TASK OBJECTIVE —
When you find the word "DISCOVERY" in a line of the entries, please copy the whole line.

DATA SHOWN —
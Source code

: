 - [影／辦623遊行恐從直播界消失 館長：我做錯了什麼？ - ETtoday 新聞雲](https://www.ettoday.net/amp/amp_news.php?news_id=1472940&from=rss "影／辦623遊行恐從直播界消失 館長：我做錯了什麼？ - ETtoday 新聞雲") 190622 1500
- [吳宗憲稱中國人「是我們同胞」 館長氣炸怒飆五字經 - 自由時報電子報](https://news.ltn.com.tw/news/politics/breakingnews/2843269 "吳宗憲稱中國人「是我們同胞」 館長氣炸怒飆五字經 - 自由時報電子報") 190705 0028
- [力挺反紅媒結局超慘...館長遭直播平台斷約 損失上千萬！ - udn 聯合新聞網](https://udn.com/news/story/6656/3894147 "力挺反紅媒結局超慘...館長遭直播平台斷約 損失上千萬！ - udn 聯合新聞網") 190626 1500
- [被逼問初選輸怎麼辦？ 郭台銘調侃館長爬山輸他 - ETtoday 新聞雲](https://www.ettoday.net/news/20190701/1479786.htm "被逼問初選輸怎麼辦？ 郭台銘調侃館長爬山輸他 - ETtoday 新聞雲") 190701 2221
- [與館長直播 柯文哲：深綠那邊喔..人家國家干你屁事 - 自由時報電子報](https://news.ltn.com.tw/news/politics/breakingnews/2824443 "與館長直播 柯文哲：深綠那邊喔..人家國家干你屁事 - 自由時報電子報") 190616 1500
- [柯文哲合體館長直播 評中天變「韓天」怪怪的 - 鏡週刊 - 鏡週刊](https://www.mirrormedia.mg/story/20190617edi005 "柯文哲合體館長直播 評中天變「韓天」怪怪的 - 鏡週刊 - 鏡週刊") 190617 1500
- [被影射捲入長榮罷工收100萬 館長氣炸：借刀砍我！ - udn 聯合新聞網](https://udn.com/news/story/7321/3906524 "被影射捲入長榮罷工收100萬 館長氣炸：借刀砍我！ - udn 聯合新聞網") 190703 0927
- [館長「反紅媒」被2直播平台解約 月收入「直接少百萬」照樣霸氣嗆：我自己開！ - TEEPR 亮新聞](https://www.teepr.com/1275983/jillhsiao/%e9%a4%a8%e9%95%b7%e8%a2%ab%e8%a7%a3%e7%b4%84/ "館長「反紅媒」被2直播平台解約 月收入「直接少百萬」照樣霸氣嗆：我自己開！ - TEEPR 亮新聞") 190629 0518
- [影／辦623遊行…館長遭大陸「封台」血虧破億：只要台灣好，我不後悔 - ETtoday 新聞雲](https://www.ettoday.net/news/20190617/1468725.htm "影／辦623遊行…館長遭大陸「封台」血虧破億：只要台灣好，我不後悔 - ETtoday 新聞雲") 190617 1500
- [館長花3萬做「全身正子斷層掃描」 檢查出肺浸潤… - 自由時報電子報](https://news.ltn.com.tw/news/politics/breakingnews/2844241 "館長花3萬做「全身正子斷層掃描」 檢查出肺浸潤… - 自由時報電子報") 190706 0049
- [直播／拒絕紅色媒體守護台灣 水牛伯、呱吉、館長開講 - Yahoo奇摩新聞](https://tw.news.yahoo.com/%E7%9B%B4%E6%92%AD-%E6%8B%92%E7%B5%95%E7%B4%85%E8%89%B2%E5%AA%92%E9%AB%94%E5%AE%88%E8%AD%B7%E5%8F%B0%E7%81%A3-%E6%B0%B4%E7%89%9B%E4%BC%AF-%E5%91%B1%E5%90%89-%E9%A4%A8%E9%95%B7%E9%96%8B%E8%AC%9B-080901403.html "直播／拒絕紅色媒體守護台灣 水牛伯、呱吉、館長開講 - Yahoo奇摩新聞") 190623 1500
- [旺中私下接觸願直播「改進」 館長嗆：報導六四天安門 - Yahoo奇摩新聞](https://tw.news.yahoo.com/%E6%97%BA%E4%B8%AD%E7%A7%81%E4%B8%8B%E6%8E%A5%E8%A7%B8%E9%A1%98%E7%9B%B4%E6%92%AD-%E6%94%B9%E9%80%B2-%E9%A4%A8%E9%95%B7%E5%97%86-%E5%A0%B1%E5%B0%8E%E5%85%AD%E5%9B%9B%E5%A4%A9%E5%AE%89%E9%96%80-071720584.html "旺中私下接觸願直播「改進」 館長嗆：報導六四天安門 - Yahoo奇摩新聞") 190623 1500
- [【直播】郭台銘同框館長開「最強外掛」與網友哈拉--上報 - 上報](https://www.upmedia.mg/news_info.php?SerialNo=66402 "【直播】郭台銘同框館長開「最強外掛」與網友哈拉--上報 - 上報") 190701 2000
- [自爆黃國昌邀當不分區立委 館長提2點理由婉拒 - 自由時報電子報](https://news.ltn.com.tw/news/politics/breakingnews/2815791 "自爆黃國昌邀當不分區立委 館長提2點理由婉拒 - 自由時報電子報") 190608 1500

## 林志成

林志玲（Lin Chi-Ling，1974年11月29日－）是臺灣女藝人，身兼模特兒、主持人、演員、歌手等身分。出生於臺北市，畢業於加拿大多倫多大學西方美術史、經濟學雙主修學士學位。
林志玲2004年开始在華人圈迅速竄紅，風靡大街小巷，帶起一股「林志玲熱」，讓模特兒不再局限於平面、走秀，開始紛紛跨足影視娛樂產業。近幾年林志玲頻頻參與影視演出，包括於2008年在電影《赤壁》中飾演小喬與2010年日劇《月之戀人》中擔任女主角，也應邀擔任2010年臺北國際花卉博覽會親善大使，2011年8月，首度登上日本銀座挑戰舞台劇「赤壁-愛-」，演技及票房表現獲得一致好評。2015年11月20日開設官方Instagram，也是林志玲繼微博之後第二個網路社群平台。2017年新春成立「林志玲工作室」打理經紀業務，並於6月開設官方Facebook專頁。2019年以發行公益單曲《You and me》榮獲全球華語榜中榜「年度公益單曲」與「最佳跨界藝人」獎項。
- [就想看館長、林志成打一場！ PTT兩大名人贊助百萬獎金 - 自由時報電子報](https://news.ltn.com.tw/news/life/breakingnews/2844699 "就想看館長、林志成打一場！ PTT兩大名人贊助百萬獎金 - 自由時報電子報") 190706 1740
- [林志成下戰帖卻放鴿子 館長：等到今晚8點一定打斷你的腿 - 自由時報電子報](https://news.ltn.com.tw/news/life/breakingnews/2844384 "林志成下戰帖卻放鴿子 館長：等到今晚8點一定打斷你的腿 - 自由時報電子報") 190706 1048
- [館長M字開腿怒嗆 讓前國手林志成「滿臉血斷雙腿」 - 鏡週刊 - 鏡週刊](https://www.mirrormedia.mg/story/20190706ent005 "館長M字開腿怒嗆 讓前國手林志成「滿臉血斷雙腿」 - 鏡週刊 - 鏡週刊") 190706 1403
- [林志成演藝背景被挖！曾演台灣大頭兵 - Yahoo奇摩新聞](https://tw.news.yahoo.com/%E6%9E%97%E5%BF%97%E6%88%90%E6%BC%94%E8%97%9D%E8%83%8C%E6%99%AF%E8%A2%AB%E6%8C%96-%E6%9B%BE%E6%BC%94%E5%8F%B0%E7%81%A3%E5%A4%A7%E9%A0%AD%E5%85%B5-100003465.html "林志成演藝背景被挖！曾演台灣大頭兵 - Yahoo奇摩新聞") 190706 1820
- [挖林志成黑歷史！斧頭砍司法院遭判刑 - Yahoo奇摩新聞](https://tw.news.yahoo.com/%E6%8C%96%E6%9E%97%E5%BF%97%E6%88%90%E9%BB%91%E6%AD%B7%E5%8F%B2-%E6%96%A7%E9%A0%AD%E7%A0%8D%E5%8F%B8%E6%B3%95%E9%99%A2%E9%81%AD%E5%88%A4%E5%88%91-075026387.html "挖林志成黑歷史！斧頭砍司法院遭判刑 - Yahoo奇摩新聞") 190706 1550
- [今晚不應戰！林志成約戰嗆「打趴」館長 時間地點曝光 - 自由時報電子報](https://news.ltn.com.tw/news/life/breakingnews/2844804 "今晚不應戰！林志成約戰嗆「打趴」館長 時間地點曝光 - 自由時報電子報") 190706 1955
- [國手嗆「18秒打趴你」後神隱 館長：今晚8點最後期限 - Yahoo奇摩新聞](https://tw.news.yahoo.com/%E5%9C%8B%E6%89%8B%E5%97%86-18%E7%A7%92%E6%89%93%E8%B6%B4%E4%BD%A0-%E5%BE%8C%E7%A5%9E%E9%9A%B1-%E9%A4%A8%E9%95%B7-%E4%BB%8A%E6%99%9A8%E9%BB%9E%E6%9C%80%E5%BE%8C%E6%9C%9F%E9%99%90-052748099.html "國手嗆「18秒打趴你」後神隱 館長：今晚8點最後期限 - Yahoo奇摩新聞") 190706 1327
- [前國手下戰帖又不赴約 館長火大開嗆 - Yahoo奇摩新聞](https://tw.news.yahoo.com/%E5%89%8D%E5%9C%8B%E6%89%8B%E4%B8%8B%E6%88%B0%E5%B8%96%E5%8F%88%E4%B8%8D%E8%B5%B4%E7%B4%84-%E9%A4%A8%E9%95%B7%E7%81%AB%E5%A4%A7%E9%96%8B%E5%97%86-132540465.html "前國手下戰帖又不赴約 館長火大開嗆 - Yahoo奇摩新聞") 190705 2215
--
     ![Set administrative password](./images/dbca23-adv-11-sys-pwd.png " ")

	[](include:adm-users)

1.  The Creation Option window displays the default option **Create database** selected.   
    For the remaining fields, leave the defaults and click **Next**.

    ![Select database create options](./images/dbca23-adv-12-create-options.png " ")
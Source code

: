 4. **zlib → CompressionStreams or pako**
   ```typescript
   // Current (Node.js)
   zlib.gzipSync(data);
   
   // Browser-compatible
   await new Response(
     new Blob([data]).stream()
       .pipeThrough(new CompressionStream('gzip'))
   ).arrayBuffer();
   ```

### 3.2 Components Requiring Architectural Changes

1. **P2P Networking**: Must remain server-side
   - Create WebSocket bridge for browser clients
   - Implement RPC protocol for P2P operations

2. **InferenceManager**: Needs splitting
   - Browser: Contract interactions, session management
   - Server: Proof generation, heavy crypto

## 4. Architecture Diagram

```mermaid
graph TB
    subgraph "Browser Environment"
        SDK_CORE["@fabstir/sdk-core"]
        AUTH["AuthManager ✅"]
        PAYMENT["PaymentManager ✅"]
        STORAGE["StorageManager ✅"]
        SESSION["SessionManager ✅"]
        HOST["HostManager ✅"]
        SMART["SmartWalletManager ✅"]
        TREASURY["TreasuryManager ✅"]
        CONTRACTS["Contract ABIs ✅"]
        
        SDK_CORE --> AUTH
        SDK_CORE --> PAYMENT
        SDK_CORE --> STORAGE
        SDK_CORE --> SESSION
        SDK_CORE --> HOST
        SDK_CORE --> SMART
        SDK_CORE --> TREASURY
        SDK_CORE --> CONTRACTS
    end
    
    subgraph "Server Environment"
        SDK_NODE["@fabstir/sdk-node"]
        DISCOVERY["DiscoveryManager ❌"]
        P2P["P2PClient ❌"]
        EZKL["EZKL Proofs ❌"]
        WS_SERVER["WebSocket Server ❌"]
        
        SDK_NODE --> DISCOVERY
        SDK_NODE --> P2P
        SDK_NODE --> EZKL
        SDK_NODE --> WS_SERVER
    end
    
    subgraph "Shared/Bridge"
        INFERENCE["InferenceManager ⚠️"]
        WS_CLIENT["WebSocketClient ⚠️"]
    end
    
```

TASK RESPONSE —
        DISCOVERY["DiscoveryManager ❌"]
        SDK_NODE --> DISCOVERY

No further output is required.